From that brief description, you might be able to guess why I love this movie so much: the plot is low stakes, the movie mainly involves people hanging out and drinking, there are lots of subtle jokes based in wordplay, the majority of the scenes take place on or looking out on beautiful northern beaches, and the general theme of the movie is, “what am I doing with my life and am I happy?” Oh, and Mark Knopfler did the score for the movie including writing the incredible “Victor’s Song”.
The first time I saw the movie, I was very drawn to the idea of a man who feels more at home with himself when, by circumstance, he is able to finally be present with his surroundings. In the case of the movie, it takes Mac being stuck in Ferness until he can finish the deal for him to realize he doesn’t really like what he does, the objects he owns, or the place he lives.

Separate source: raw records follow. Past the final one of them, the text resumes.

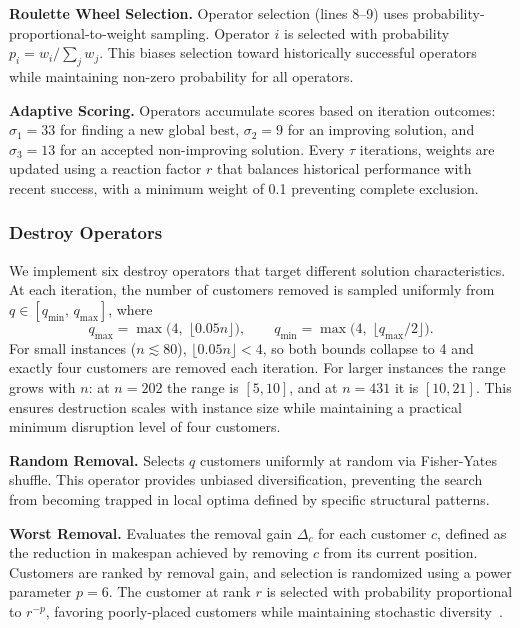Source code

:\documentclass{article}
\begin{document}
\textbf{Roulette Wheel Selection.} Operator selection (lines 8--9) uses probability-proportional-to-weight sampling. Operator $i$ is selected with probability $p_i = w_i / \sum_j w_j$. This biases selection toward historically successful operators while maintaining non-zero probability for all operators.

\textbf{Adaptive Scoring.} Operators accumulate scores based on iteration outcomes: $\sigma_1 = 33$ for finding a new global best, $\sigma_2 = 9$ for an improving solution, and $\sigma_3 = 13$ for an accepted non-improving solution. Every $\tau$ iterations, weights are updated using a reaction factor $r$ that balances historical performance with recent success, with a minimum weight of 0.1 preventing complete exclusion.

\subsubsection{Destroy Operators}

We implement six destroy operators that target different solution characteristics. At each iteration, the number of customers removed is sampled uniformly from $q \in [q_{\min},\, q_{\max}]$, where
\[
q_{\max} = \max\!\bigl(4,\; \lfloor 0.05n \rfloor\bigr), \qquad
q_{\min} = \max\!\bigl(4,\; \lfloor q_{\max}/2 \rfloor\bigr).
\]
For small instances ($n \lesssim 80$), $\lfloor 0.05n \rfloor < 4$, so both bounds collapse to 4 and exactly four customers are removed each iteration. For larger instances the range grows with $n$: at $n = 202$ the range is $[5, 10]$, and at $n = 431$ it is $[10, 21]$. This ensures destruction scales with instance size while maintaining a practical minimum disruption level of four customers.

\textbf{Random Removal.} Selects $q$ customers uniformly at random via Fisher-Yates shuffle. This operator provides unbiased diversification, preventing the search from becoming trapped in local optima defined by specific structural patterns.

\textbf{Worst Removal.} Evaluates the removal gain $\Delta_c$ for each customer $c$, defined as the reduction in makespan achieved by removing $c$ from its current position. Customers are ranked by removal gain, and selection is randomized using a power parameter $p = 6$. The customer at rank $r$ is selected with probability proportional to $r^{-p}$, favoring poorly-placed customers while maintaining stochastic diversity~\cite{ropke2006adaptive}.
\end{document}
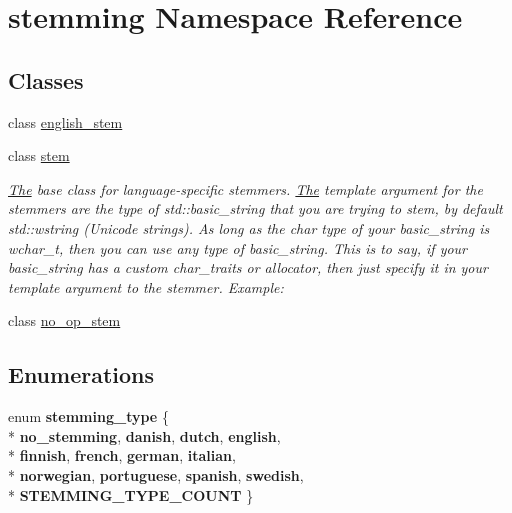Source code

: \hypertarget{namespacestemming}{\section{stemming Namespace Reference}
\label{namespacestemming}
}
\subsection*{Classes}
\begin{DoxyCompactItemize}
\item 
class \hyperlink{classstemming_1_1english__stem}{english\-\_\-stem}
\item 
class \hyperlink{classstemming_1_1stem}{stem}
\begin{DoxyCompactList}\small\item\em \hyperlink{class_the}{The} base class for language-\/specific stemmers. \hyperlink{class_the}{The} template argument for the stemmers are the type of std\-::basic\-\_\-string that you are trying to stem, by default std\-::wstring (Unicode strings). As long as the char type of your basic\-\_\-string is wchar\-\_\-t, then you can use any type of basic\-\_\-string. This is to say, if your basic\-\_\-string has a custom char\-\_\-traits or allocator, then just specify it in your template argument to the stemmer. Example\-: \end{DoxyCompactList}\item 
class \hyperlink{classstemming_1_1no__op__stem}{no\-\_\-op\-\_\-stem}
\end{DoxyCompactItemize}
\subsection*{Enumerations}
\begin{DoxyCompactItemize}
\item 
enum {\bfseries stemming\-\_\-type} \{ \\*
{\bfseries no\-\_\-stemming}, 
{\bfseries danish}, 
{\bfseries dutch}, 
{\bfseries english}, 
\\*
{\bfseries finnish}, 
{\bfseries french}, 
{\bfseries german}, 
{\bfseries italian}, 
\\*
{\bfseries norwegian}, 
{\bfseries portuguese}, 
{\bfseries spanish}, 
{\bfseries swedish}, 
\\*
{\bfseries S\-T\-E\-M\-M\-I\-N\-G\-\_\-\-T\-Y\-P\-E\-\_\-\-C\-O\-U\-N\-T}
 \}
\end{DoxyCompactItemize}
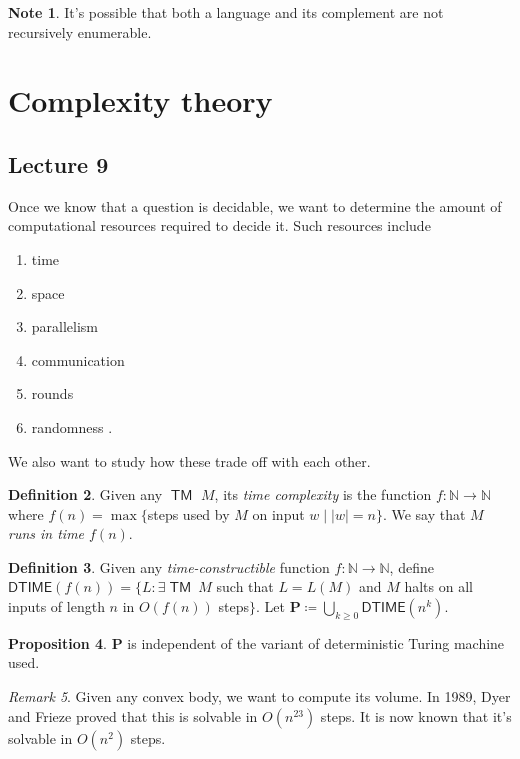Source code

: \documentclass[10pt,letterpaper,cm]{nupset}
\theoremstyle{definition}
\newtheorem{definition}{Definition}[subsection]
\newtheorem{note}[definition]{Note}
\theoremstyle{theorem}
\newtheorem{prop}[definition]{Proposition}
\theoremstyle{remark}
\newtheorem{remark}[definition]{Remark}
\newcommand{\N}{\mathbb N}
\newcommand{\1}{\mathbf{1}}
\newcommand{\0}{\vec 0}
\DeclareMathOperator{\TM}{\mathsf{TM}}
\begin{document}
\begin{note}
It's possible that both a language and its complement are not recursively enumerable. 
\end{note}

\section{Complexity theory}

\subsection{Lecture 9}


Once we know that a question is decidable, we want to determine the amount of computational resources required to decide it. Such resources include 
\begin{enumerate}[label=(\alph*)]
\item time
\item space
\item parallelism 
\item communication 
\item rounds
\item randomness
.\end{enumerate}
We also want to study how these trade off with each other. 

\smallskip

\begin{definition}
Given any $\TM$ $M$, its \textit{time complexity} is the function $f: \N \to \N$ where $f(n) =\max\{$steps used by $M$ on input $w\mid \lvert{w}\rvert =n\}$. We say that $M$ \textit{runs in time $f(n)$}.
\end{definition}

\begin{definition}
 Given any \textit{time-constructible} function $f: \N \to \N$, define $\mathsf{DTIME}(f(n)) = \{ L : \exists \TM \ M$ such that $L = L(M)$ and $M$ halts on all inputs of length $n$ in $O(f(n))$ steps$\}$.
Let $\mathbf{P} \coloneqq \bigcup_{k\geq 0} \mathsf{DTIME}(n^k)$.
\end{definition}

\begin{prop}
$\mathbf{P}$ is independent of the variant of deterministic Turing machine used. 
\end{prop}

\begin{remark}
Given any convex body, we want to compute its volume. In 1989, Dyer and Frieze proved that this is solvable in $O(n^{23})$ steps. It is now known that it's solvable in $O(n^2)$ steps. 
\end{remark}
\end{document}
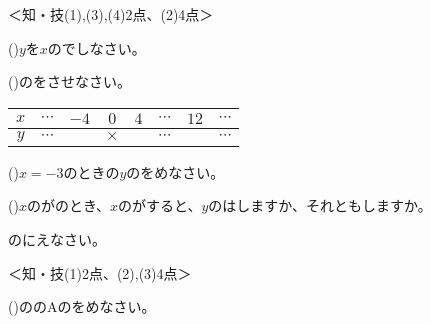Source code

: \documentclass[
  12pt,a4paper,lualatex,ja=standard]{bxjsarticle}
\begin{document}
\begin{flushleft}
%
\begin{flushright}%
\footnotesize{＜知・技(1),(3),(4)2点、(2)4点＞}%
\end{flushright}%


()\hspace{2.5pt}$y$を$x$のでしなさい。

()\hspace{2.5pt}のをさせなさい。

\begin{center}
\begin{tabular}{c|ccccccc}
\hline
$x$ & $\cdots$ & $-4$ & $0$ & $4$ & $\cdots$ & $12$ & $\cdots$ \\
\hline
$y$ & $\cdots$ &  & $\times$ &  & $\cdots$ & & $\cdots$ \\
\hline
\end{tabular}
\end{center}

()\hspace{2.5pt}$x = -3$のときの$y$のをめなさい。

()\hspace{2.5pt}$x$のがのとき、$x$のがすると、$y$のはしますか、それともしますか。

\vfill

\newpage

\setcounter{skaunta}{0}
\begin{multicols}{2}
\noindent{} \hspace{1pt}のにえなさい。

%
\begin{flushright}%
\footnotesize{＜知・技(1)2点、(2),(3)4点＞}%
\end{flushright}%


()\hspace{2.5pt}ののAのをめなさい。


\end{multicols}
\end{flushleft}
\end{document}
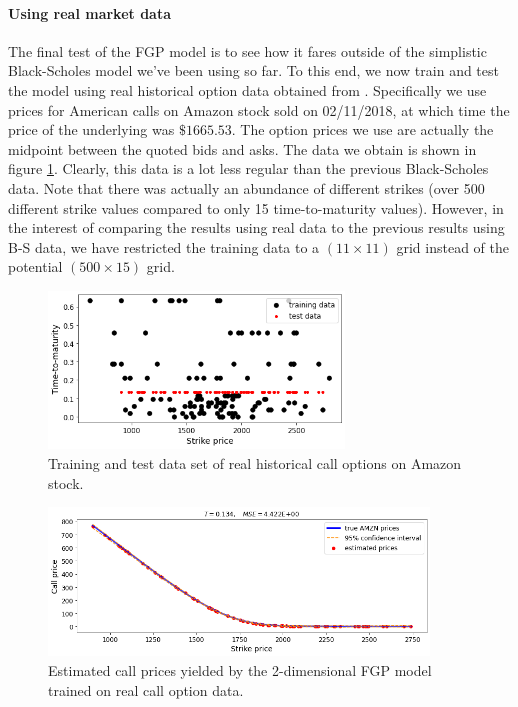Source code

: \documentclass[a4paper,12pt]{article}
\begin{document}
\paragraph{Using real market data}
The final test of the FGP model is to see how it fares outside of the simplistic Black-Scholes model we've been using so far. To this end, we now train and test the model using real historical option data obtained from \cite{histoptiondata}. Specifically we use prices for American calls on Amazon stock sold on 02/11/2018, at which time the price of the underlying was $\$1665.53$. The option prices we use are actually the midpoint between the quoted bids and asks. The data we obtain is shown in figure \ref{fig:real_data_amzn_grid}. Clearly, this data is a lot less regular than the previous Black-Scholes data. Note that there was actually an abundance of different strikes (over 500 different strike values compared to only 15 time-to-maturity values). However, in the interest of comparing the results using real data to the previous results using B-S data, we have restricted the training data to a $(11 \times 11)$ grid instead of the potential $(500 \times 15)$ grid.
\begin{figure} [H]
    \centering
    \includegraphics[width=0.7\textwidth]{real_data_amzn_grid.png}
    \caption{Training and test data set of real historical call options on Amazon stock.}
    \label{fig:real_data_amzn_grid}
\end{figure}
\begin{figure} [H]
    \centering
    \includegraphics[width=0.9\textwidth]{real_data_amzn_call.png}
    \caption{Estimated call prices yielded by the 2-dimensional FGP model trained on real call option data.}
    \label{fig:real_data_amzn_call}
\end{figure}
\end{document}
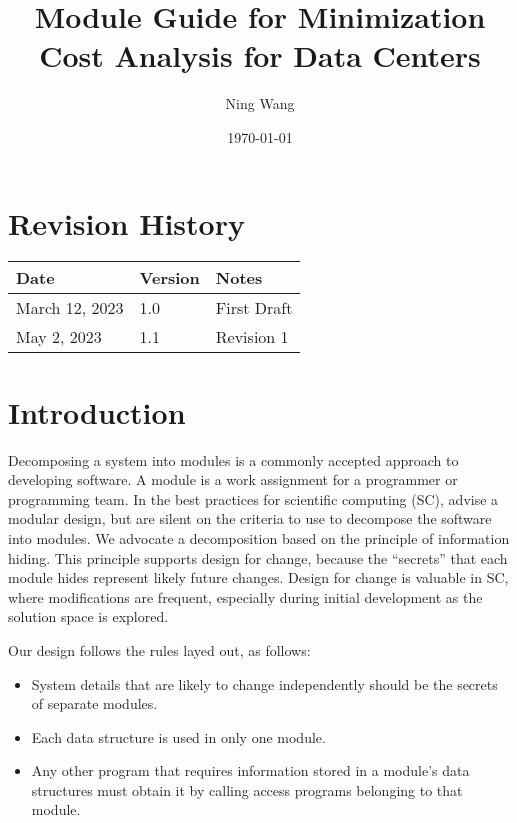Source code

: \documentclass[12pt]{article}
\begin{document}
\title{Module Guide for Minimization Cost Analysis for Data Centers } 
\author{Ning Wang}
\date{\today}
	
\maketitle

\tableofcontents

\newpage

\section{Revision History}

\begin{tabularx}{\textwidth}{p{3cm}p{2cm}X}
\toprule {\bf Date} & {\bf Version} & {\bf Notes}\\
\midrule
March 12, 2023 & 1.0 & First Draft\\
May 2, 2023 & 1.1 & Revision 1\\
\bottomrule
\end{tabularx}

\newpage
\section{Introduction}

Decomposing a system into modules is a commonly accepted approach to developing
software.  A module is a work assignment for a programmer or programming
team.  In the best practices for scientific computing (SC), advise a modular design, but are silent on the criteria
to use to decompose the software into modules.  We advocate a decomposition
based on the principle of information hiding.  This
principle supports design for change, because the ``secrets'' that each module
hides represent likely future changes.  Design for change is valuable in SC,
where modifications are frequent, especially during initial development as the
solution space is explored.  

Our design follows the rules layed out, as follows:
\begin{itemize}
\item System details that are likely to change independently should be the
  secrets of separate modules.
\item Each data structure is used in only one module.
\item Any other program that requires information stored in a module's data
  structures must obtain it by calling access programs belonging to that module.
\end{itemize}
\end{document}
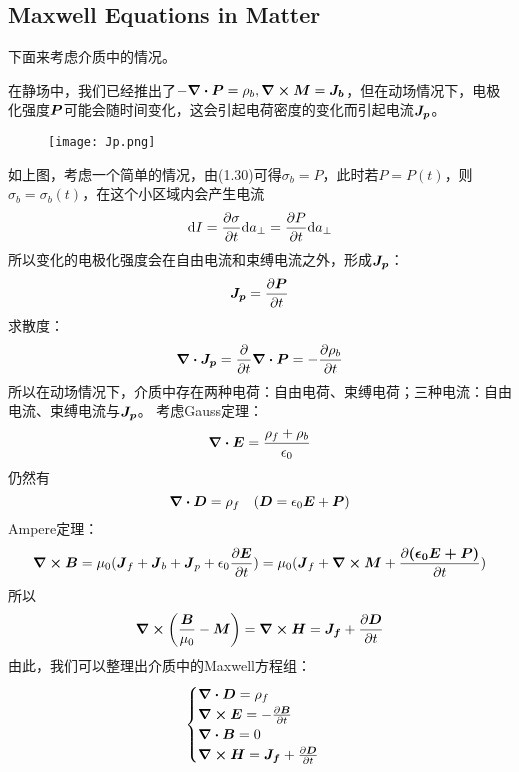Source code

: \documentclass[14pt,oneside]{book}
\def \J{\vb*{J}}
\begin{document}
\begin{large}
\subsection{Maxwell Equations in Matter}
下面来考虑介质中的情况。

在静场中，我们已经推出了$-\div{\vb*{P}}=\rho_b,\curl{\vb*{M}}=\vb*{J_b}$，但在动场情况下，电极化强度$\vb*{P}$可能会随时间变化，这会引起电荷密度的变化而引起电流$\vb*{J_p}$。
\begin{figure}[H]
\centering
  \texttt{[image: Jp.png]}
\end{figure}
如上图，考虑一个简单的情况，由(1.30)可得$\sigma_b=P$，此时若$P=P(t)$，则$\sigma_b=\sigma_b(t)$，在这个小区域内会产生电流
\begin{equation}
  \dd I=\pdv{\sigma}{t}\dd a_\perp=\pdv{P}{t}\dd a_\perp
\end{equation}
所以变化的电极化强度会在自由电流和束缚电流之外，形成$\vb*{J_p}$：
\begin{equation}
  \vb*{J_p}=\pdv{\vb*{P}}{t}
\end{equation}
求散度：
\begin{equation}
  \div{\vb*{J_p}}=\pdv{}{t}\div{\vb*{P}}=-\pdv{\rho_b}{t}
\end{equation}
所以在动场情况下，介质中存在两种电荷：自由电荷、束缚电荷；三种电流：自由电流、束缚电流与$\vb*{J_p}$。
考虑Gauss定理：
\begin{equation}
  \div{\vb*{E}}=\frac{\rho_f+\rho_b}{\epsilon_0}
\end{equation}
仍然有
\begin{equation}
  \div{\vb*{D}}=\rho_f\quad(\vb*{D}=\epsilon_0 \vb*{E} + \vb*{P})
\end{equation}
Ampere定理：
\begin{equation}
  \curl{\vb*{B}}=\mu_0(\J_f+\J_b+\J_p+\epsilon_0\pdv{\vb*{E}}{t})=\mu_0(\J_f+\curl{\vb*{M}}+\pdv{\vb*{(\epsilon_0 \vb*{E}+P)}}{t})
\end{equation}
所以
\begin{equation}
  \curl{\left(\frac{\vb*{B}}{\mu_0}-\vb*{M}\right)}=\curl{\vb*{H}}=\vb*{J_f}+\pdv{\vb*{D}}{t}
\end{equation}
由此，我们可以整理出介质中的Maxwell方程组：
\begin{align}
	\begin{cases}
		\div{\vb*{D}}=\rho_f\\
		\curl{\vb*{E}}=-\pdv{\vb*{B}}{t}\\
		\div{\vb*{B}}=0\\
		\curl{\vb*{H}}= \vb*{J_f}+\pdv{\vb*{D}}{t}
	\end{cases}
\end{align}


\end{large}
\end{document}
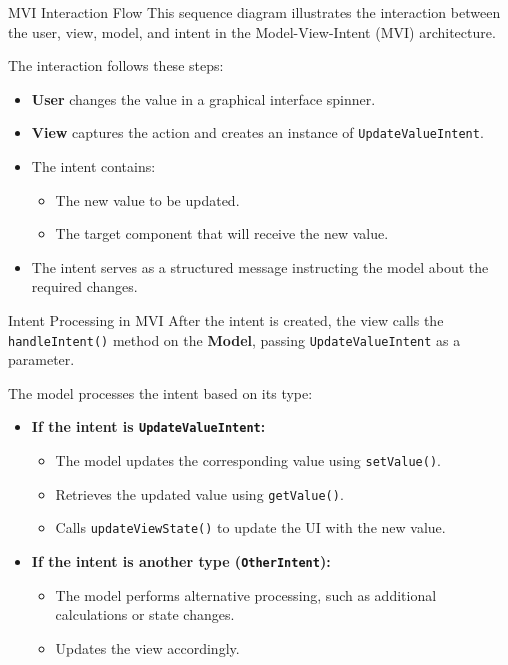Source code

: \documentclass[aspectratio=169, table]{beamer}
\begin{document}
\begin{frame}[fragile]{MVI Interaction Flow}
	\vspace{20pt}
	This sequence diagram illustrates the interaction between the user, view, model, and intent in the Model-View-Intent (MVI) architecture.
	
	The interaction follows these steps:
	\begin{itemize}
		\item \textbf{User} changes the value in a graphical interface spinner.
		\item \textbf{View} captures the action and creates an instance of \texttt{UpdateValueIntent}.
		\item The intent contains:
		\begin{itemize}
			\item The new value to be updated.
			\item The target component that will receive the new value.
		\end{itemize}
		\item The intent serves as a structured message instructing the model about the required changes.
	\end{itemize}
\end{frame}

\begin{frame}[fragile]{Intent Processing in MVI}
	\vspace{20pt}
	After the intent is created, the view calls the \texttt{handleIntent()} method on the \textbf{Model}, passing \texttt{UpdateValueIntent} as a parameter.
	
	The model processes the intent based on its type:
	\begin{itemize}
		\item \textbf{If the intent is \texttt{UpdateValueIntent}:}
		\begin{itemize}
			\item The model updates the corresponding value using \texttt{setValue()}.
			\item Retrieves the updated value using \texttt{getValue()}.
			\item Calls \texttt{updateViewState()} to update the UI with the new value.
		\end{itemize}
		\item \textbf{If the intent is another type (\texttt{OtherIntent}):}
		\begin{itemize}
			\item The model performs alternative processing, such as additional calculations or state changes.
			\item Updates the view accordingly.
		\end{itemize}
	\end{itemize}
\end{frame}
\end{document}
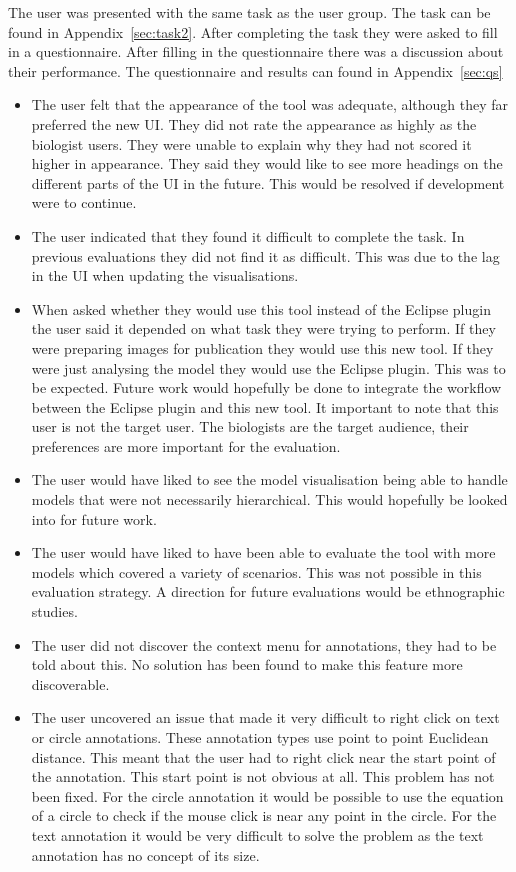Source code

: The user was presented with the same task as the user group.  The task can be found in Appendix~\ref{sec:task2}.  After completing the task they were asked to fill in a questionnaire.  After filling in the questionnaire there was a discussion about their performance.  The questionnaire and results can found in Appendix~\ref{sec:qs}

\begin{itemize}
\item The user felt that the appearance of the tool was adequate, although they far preferred the new \ac{UI}.  They did not rate the appearance as highly as the biologist users.  They were unable to explain why they had not scored it higher in appearance.  They said they would like to see more headings on the different parts of the \ac{UI} in the future.  This would be resolved if development were to continue.
\item The user indicated that they found it difficult to complete the task.  In previous evaluations they did not find it as difficult.  This was due to the lag in the \ac{UI} when updating the visualisations.
\item When asked whether they would use this tool instead of the Eclipse plugin the user said it depended on what task they were trying to perform.  If they were preparing images for publication they would use this new tool.  If they were just analysing the model they would use the Eclipse plugin.  This was to be expected.  Future work would hopefully be done to integrate the workflow between the Eclipse plugin and this new tool.  It important to note that this user is not the target user.  The biologists are the target audience, their preferences are more important for the evaluation.
\item The user would have liked to see the model visualisation being able to handle models that were not necessarily hierarchical.  This would hopefully be looked into for future work.
\item The user would have liked to have been able to evaluate the tool with more models which covered a variety of scenarios.  This was not possible in this evaluation strategy. A direction for future evaluations would be ethnographic studies.
\item The user did not discover the context menu for annotations, they had to be told about this.  No solution has been found to make this feature more discoverable.
\item The user uncovered an issue that made it very difficult to right click on text or circle annotations.  These annotation types use point to point Euclidean distance.  This meant that the user had to right click near the start point of the annotation.  This start point is not obvious at all.  This problem has not been fixed.  For the circle annotation it would be possible to use the equation of a circle to check if the mouse click is near any point in the circle.  For the text annotation it would be very difficult to solve the problem as the text annotation has no concept of its size.
\end{itemize}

At one point, Mac gets drunk and tries to convince a character named Gordon Urquhart (the town’s innkeeper and accountant) that they should switch lives—one of the reasons is because Mac is in love with Gordon’s wife, Stella. (The “Mac is in love with Stella” side plot is so oddly subtle as to be nearly nonexistent, but it somehow works). “I’ll make a good Gordon, Gordon,” Mac says. Thanks to the YouTube user “qarnos” and their “Moments from Local Hero” series of uploads you can watch that scene and a few others.
I’ve seen Local Hero four times now. The most recent was on the plane from New York to Italy. When I sat down and fired up my Delta in-flight entertainment screen I couldn’t believe my eyes! Local Hero? On a transatlantic flight? What were the odds?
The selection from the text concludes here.